◆ PROBLEM TO WORK ON
For the data below, work out how many lines include the string "release" and report only the number.

◆ Stored data entries
****************************************

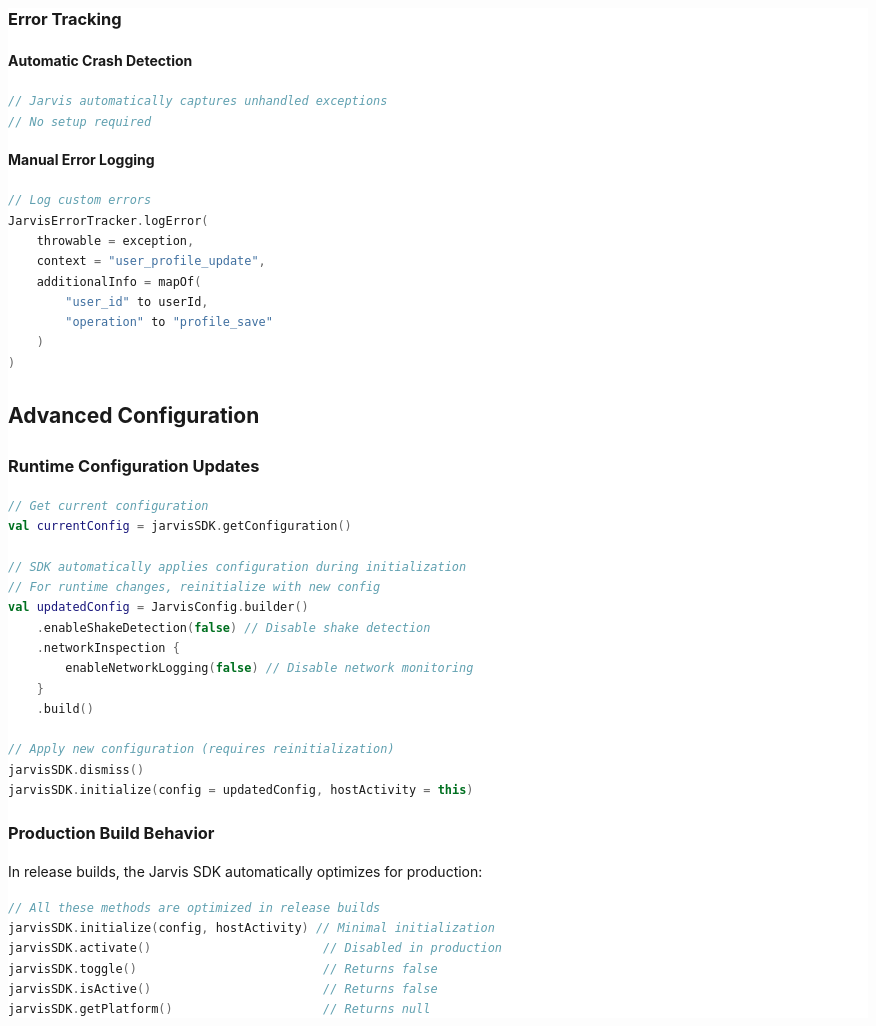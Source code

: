 ### Error Tracking

#### Automatic Crash Detection
```kotlin
// Jarvis automatically captures unhandled exceptions
// No setup required
```

#### Manual Error Logging
```kotlin
// Log custom errors
JarvisErrorTracker.logError(
    throwable = exception,
    context = "user_profile_update",
    additionalInfo = mapOf(
        "user_id" to userId,
        "operation" to "profile_save"
    )
)
```

## Advanced Configuration

### Runtime Configuration Updates

```kotlin
// Get current configuration
val currentConfig = jarvisSDK.getConfiguration()

// SDK automatically applies configuration during initialization
// For runtime changes, reinitialize with new config
val updatedConfig = JarvisConfig.builder()
    .enableShakeDetection(false) // Disable shake detection
    .networkInspection {
        enableNetworkLogging(false) // Disable network monitoring
    }
    .build()

// Apply new configuration (requires reinitialization)
jarvisSDK.dismiss()
jarvisSDK.initialize(config = updatedConfig, hostActivity = this)
```

### Production Build Behavior

In release builds, the Jarvis SDK automatically optimizes for production:

```kotlin
// All these methods are optimized in release builds
jarvisSDK.initialize(config, hostActivity) // Minimal initialization
jarvisSDK.activate()                        // Disabled in production
jarvisSDK.toggle()                          // Returns false
jarvisSDK.isActive()                        // Returns false
jarvisSDK.getPlatform()                     // Returns null
```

****************************************

◆ RESULT FOR THIS EXERCISE
2